THE INPUT ->
□ □ □ □ □

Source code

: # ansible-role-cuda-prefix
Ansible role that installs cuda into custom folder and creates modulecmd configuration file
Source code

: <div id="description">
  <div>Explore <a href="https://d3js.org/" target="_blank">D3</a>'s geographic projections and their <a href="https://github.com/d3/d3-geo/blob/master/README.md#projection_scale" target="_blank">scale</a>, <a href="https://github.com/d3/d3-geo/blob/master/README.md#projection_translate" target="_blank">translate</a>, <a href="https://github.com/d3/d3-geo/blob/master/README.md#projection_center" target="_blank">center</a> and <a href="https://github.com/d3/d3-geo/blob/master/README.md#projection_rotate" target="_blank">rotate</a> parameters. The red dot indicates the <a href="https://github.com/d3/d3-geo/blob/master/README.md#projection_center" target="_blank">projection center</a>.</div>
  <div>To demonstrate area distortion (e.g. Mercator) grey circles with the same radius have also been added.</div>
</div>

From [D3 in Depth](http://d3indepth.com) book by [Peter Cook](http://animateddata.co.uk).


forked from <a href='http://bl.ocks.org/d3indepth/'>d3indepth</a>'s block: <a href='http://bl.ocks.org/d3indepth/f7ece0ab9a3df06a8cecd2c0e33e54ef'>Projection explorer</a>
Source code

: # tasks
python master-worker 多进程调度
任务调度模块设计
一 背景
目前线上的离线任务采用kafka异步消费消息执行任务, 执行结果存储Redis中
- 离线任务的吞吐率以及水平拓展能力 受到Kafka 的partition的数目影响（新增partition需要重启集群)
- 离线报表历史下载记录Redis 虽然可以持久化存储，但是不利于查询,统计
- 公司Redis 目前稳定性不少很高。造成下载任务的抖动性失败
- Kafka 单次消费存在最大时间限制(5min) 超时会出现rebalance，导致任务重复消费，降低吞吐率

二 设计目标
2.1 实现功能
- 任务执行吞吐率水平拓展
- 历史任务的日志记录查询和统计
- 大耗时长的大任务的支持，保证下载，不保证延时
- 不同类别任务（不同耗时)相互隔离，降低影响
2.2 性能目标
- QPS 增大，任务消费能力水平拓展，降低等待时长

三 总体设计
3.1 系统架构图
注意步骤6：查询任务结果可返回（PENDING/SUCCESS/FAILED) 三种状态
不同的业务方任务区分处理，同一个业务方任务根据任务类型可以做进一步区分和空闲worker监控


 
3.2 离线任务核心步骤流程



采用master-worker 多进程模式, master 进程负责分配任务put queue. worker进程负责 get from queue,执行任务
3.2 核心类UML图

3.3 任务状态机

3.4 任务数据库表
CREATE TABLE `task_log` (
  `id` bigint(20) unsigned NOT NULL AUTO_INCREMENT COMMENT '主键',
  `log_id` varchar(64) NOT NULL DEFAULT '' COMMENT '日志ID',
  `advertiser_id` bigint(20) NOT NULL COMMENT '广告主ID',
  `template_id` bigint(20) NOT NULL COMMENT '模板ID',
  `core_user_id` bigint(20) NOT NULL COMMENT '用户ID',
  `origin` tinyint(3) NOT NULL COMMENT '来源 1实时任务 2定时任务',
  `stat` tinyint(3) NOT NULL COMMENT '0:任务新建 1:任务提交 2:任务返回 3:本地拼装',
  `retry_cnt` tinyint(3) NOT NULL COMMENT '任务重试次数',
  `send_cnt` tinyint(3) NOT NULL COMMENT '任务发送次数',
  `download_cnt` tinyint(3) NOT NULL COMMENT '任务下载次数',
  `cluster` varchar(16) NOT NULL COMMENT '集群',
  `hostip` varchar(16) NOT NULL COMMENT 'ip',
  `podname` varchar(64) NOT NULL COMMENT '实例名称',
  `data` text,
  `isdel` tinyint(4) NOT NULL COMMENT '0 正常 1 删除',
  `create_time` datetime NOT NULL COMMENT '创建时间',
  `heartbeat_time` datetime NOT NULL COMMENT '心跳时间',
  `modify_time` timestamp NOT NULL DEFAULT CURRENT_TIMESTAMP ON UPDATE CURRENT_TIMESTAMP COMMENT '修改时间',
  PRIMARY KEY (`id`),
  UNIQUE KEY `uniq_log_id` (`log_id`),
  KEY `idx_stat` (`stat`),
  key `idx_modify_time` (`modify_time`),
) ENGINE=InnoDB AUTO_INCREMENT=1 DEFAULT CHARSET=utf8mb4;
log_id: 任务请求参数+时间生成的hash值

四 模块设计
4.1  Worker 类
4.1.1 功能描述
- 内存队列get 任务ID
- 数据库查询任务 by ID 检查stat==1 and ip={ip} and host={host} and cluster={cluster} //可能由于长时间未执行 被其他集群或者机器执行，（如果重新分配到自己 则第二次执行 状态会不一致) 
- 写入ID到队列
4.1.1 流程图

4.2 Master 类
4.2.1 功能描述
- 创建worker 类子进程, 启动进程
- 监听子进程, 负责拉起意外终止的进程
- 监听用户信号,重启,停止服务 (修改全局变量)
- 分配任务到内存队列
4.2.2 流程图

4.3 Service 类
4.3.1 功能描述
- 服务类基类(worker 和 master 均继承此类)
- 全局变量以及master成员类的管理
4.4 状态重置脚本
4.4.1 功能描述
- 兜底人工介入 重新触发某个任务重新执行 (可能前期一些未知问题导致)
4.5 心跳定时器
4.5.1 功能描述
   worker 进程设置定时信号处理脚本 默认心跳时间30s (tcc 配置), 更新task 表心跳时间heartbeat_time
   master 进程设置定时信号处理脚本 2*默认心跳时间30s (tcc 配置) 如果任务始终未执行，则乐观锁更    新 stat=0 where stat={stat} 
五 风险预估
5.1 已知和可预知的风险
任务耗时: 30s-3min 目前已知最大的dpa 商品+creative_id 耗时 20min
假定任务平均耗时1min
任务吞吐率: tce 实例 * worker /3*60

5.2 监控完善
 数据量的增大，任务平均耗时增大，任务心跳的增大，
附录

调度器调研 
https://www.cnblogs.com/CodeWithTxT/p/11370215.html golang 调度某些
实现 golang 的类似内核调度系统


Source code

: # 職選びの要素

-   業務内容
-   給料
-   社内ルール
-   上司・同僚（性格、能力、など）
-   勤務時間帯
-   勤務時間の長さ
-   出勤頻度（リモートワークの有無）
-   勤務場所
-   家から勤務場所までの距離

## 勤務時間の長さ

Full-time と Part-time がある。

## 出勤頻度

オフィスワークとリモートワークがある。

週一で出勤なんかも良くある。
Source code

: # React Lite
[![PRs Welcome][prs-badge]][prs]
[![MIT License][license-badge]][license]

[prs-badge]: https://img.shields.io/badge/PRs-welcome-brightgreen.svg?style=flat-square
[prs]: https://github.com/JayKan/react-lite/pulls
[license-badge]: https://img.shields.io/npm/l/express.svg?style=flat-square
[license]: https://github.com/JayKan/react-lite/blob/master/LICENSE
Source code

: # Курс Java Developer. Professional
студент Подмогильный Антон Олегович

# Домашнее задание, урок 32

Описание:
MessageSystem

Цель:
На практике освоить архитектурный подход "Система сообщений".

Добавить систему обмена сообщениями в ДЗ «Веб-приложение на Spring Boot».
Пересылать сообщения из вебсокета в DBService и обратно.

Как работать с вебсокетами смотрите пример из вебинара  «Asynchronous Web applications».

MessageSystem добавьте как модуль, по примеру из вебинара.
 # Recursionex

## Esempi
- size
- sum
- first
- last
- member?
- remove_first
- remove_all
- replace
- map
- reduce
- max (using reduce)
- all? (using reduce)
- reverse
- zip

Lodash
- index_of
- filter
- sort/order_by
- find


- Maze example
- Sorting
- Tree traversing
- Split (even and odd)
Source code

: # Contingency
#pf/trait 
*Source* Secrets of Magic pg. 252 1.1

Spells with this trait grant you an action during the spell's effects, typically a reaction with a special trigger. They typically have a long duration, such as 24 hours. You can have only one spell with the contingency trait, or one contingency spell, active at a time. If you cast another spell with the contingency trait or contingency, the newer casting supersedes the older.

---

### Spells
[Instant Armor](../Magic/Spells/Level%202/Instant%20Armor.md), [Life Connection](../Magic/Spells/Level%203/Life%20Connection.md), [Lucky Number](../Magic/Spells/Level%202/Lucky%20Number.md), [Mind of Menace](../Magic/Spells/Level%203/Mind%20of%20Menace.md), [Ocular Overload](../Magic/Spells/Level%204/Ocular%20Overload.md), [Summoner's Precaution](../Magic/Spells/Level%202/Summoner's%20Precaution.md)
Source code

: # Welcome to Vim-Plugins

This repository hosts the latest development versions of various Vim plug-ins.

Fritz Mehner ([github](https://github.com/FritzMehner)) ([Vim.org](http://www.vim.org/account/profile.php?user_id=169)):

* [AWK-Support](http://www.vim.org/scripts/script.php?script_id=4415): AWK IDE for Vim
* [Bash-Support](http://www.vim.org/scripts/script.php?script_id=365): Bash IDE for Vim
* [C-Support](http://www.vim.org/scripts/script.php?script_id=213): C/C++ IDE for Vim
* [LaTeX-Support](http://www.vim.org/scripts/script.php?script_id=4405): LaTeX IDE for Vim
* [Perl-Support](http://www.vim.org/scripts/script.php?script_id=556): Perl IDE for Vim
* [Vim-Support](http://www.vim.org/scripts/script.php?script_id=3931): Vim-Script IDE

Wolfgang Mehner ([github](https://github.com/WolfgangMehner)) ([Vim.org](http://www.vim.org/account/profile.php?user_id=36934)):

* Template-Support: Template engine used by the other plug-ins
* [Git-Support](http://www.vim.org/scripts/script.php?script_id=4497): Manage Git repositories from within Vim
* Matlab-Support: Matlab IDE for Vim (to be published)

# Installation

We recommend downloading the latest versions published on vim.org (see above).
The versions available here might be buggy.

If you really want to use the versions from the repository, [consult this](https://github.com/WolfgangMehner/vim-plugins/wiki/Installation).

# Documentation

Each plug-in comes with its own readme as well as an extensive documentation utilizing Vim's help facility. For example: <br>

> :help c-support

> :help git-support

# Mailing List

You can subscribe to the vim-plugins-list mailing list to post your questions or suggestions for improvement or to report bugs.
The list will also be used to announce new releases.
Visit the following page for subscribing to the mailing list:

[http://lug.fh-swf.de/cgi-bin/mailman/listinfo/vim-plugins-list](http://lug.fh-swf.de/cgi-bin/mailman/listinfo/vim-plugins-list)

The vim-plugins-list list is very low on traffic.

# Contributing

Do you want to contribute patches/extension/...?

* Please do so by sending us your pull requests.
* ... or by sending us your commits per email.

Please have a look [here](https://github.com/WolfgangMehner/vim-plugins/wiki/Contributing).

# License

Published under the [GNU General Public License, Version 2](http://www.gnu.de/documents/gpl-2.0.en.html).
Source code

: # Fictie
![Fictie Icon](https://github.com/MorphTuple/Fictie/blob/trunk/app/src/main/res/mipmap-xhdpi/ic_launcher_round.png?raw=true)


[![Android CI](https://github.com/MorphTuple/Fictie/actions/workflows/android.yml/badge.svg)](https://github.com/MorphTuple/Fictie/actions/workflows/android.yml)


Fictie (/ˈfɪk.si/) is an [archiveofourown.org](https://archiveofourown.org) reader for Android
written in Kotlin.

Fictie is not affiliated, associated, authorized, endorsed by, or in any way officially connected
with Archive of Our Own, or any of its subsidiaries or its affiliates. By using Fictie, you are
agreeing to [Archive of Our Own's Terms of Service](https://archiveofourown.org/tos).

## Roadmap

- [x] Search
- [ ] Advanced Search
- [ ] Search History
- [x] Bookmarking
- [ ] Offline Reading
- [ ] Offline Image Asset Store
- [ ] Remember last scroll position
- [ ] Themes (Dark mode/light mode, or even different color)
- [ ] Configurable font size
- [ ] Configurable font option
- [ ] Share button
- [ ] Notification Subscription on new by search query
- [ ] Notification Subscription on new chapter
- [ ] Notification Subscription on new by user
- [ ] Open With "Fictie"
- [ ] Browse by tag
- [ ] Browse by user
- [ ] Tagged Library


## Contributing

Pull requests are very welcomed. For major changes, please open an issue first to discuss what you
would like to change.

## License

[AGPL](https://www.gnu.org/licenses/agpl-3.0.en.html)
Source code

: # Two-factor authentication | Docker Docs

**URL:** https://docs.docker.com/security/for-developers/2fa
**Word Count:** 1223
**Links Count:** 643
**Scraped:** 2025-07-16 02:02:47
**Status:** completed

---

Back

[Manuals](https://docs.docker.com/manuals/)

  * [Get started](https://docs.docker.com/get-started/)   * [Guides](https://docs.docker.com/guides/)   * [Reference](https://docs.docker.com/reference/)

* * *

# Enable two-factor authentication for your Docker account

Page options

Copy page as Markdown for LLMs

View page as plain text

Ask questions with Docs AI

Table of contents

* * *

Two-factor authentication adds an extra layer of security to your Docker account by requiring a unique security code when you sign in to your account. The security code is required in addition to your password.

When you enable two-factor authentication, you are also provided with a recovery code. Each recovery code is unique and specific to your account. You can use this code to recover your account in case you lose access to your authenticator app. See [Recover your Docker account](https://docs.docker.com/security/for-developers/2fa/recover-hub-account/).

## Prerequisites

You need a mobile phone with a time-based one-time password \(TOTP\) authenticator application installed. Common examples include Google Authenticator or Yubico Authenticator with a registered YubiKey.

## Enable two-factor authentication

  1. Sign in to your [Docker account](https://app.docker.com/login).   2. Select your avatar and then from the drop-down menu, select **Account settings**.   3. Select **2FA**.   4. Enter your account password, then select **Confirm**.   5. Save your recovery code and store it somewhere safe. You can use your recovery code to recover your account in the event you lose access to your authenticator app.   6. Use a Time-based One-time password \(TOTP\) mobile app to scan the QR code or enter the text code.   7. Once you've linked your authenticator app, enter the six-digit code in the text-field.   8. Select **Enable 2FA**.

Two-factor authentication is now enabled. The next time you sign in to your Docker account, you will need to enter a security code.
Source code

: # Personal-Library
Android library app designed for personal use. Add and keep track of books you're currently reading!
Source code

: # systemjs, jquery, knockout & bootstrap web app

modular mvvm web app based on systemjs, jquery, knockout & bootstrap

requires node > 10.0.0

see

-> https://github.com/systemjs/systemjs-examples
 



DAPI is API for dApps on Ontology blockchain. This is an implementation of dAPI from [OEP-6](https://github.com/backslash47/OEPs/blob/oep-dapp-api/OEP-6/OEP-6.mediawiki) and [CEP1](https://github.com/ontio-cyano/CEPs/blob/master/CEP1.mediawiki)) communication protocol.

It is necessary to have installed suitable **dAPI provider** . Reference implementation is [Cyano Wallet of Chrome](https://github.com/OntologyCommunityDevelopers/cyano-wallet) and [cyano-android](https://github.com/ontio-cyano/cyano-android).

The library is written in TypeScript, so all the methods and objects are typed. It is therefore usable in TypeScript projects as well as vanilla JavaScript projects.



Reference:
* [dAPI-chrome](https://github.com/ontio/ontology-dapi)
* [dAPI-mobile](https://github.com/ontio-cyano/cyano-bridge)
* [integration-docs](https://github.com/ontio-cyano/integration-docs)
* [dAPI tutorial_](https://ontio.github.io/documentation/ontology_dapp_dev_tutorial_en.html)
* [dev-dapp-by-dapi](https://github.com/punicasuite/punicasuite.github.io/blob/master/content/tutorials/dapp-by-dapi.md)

□ □ □ □ □

WORK TASK ->
In the answer, return exactly the lines from the line containing "requires node > 10.0.0" to the end of the records above, and no others.

REPLY TO THE TASK ->
requires node > 10.0.0

see

-> https://github.com/systemjs/systemjs-examples
 



DAPI is API for dApps on Ontology blockchain. This is an implementation of dAPI from [OEP-6](https://github.com/backslash47/OEPs/blob/oep-dapp-api/OEP-6/OEP-6.mediawiki) and [CEP1](https://github.com/ontio-cyano/CEPs/blob/master/CEP1.mediawiki)) communication protocol.

It is necessary to have installed suitable **dAPI provider** . Reference implementation is [Cyano Wallet of Chrome](https://github.com/OntologyCommunityDevelopers/cyano-wallet) and [cyano-android](https://github.com/ontio-cyano/cyano-android).

The library is written in TypeScript, so all the methods and objects are typed. It is therefore usable in TypeScript projects as well as vanilla JavaScript projects.



Reference:
* [dAPI-chrome](https://github.com/ontio/ontology-dapi)
* [dAPI-mobile](https://github.com/ontio-cyano/cyano-bridge)
* [integration-docs](https://github.com/ontio-cyano/integration-docs)
* [dAPI tutorial_](https://ontio.github.io/documentation/ontology_dapp_dev_tutorial_en.html)
* [dev-dapp-by-dapi](https://github.com/punicasuite/punicasuite.github.io/blob/master/content/tutorials/dapp-by-dapi.md)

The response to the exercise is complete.